▶ [Description of the task]:
When you reach the line containing "You are asked" in the entries below, begin reproducing lines exactly, and stop once the line containing "You should answer" is done.

Records drawn from a dataset
☆ ☆ ☆ ☆ ☆

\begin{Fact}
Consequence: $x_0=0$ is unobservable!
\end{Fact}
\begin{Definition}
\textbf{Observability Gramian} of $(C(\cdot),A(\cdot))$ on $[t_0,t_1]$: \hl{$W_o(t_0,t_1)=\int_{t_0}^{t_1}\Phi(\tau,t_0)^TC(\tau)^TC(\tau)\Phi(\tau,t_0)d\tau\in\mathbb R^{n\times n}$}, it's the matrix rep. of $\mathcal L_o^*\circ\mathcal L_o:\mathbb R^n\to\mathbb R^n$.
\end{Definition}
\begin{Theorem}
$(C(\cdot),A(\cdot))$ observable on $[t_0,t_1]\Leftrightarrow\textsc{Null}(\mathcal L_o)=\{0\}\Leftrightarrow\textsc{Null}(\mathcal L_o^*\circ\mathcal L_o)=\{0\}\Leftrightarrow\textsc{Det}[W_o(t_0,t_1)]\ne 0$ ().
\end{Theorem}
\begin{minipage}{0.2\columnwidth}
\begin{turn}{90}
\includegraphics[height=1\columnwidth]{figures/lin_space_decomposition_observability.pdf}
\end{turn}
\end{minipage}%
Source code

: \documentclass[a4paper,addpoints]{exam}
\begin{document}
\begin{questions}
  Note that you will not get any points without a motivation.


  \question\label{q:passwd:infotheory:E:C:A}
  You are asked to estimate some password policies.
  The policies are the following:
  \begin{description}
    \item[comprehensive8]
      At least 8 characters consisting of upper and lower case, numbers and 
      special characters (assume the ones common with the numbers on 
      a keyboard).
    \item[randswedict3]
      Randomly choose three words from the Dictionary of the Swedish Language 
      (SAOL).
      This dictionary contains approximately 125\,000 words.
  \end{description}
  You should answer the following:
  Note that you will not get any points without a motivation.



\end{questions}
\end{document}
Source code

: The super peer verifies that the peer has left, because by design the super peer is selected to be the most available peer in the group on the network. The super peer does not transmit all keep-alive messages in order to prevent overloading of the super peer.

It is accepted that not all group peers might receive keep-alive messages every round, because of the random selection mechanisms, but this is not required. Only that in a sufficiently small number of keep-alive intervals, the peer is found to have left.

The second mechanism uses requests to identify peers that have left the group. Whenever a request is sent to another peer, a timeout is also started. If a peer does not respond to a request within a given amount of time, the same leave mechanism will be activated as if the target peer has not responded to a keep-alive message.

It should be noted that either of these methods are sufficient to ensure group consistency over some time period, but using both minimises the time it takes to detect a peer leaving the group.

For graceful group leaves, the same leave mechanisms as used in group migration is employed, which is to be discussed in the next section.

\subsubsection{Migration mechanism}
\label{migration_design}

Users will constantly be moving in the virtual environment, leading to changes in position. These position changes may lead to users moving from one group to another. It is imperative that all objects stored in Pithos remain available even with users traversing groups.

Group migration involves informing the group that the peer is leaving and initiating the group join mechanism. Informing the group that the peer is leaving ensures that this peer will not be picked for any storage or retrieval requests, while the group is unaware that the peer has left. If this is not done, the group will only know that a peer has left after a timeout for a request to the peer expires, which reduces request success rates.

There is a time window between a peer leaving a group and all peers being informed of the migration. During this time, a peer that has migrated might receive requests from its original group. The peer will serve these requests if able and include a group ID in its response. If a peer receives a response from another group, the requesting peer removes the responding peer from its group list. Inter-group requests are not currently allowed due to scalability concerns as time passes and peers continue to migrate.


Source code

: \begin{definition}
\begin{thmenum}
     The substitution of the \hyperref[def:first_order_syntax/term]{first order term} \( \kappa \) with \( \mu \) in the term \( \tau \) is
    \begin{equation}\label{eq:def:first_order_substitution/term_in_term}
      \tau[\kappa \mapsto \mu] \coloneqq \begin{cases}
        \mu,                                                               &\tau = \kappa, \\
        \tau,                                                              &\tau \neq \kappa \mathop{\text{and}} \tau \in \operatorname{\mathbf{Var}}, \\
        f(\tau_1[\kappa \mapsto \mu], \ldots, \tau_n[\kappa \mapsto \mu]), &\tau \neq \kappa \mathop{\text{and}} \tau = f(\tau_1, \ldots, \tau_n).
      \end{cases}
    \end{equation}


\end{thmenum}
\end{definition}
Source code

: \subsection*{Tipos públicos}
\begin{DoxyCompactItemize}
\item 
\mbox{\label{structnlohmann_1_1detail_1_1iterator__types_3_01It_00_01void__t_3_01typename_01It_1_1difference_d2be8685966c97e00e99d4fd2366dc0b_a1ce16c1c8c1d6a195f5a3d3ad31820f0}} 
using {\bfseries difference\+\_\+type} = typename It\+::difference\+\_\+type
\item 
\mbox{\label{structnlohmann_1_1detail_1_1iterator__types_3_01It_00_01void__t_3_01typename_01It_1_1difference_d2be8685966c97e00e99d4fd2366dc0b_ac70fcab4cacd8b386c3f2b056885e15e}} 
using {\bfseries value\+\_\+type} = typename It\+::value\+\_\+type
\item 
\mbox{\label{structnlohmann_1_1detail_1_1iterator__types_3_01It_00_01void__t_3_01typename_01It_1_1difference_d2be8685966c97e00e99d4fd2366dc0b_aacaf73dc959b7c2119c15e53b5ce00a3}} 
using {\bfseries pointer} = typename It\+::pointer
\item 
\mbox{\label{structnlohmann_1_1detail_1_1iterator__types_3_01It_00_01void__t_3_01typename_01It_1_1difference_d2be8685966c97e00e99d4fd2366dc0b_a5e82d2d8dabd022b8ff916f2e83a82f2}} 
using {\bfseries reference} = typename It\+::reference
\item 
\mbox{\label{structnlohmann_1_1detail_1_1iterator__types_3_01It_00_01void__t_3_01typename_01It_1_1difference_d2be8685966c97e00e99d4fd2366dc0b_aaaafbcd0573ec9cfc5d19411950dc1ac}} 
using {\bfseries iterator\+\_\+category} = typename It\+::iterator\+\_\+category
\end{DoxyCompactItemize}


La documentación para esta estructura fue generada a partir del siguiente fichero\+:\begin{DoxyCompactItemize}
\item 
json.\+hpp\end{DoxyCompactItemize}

☆ ☆ ☆ ☆ ☆

▶ [Solution below]:
  You are asked to estimate some password policies.
  The policies are the following:
  \begin{description}
    \item[comprehensive8]
      At least 8 characters consisting of upper and lower case, numbers and 
      special characters (assume the ones common with the numbers on 
      a keyboard).
    \item[randswedict3]
      Randomly choose three words from the Dictionary of the Swedish Language 
      (SAOL).
      This dictionary contains approximately 125\,000 words.
  \end{description}
  You should answer the following:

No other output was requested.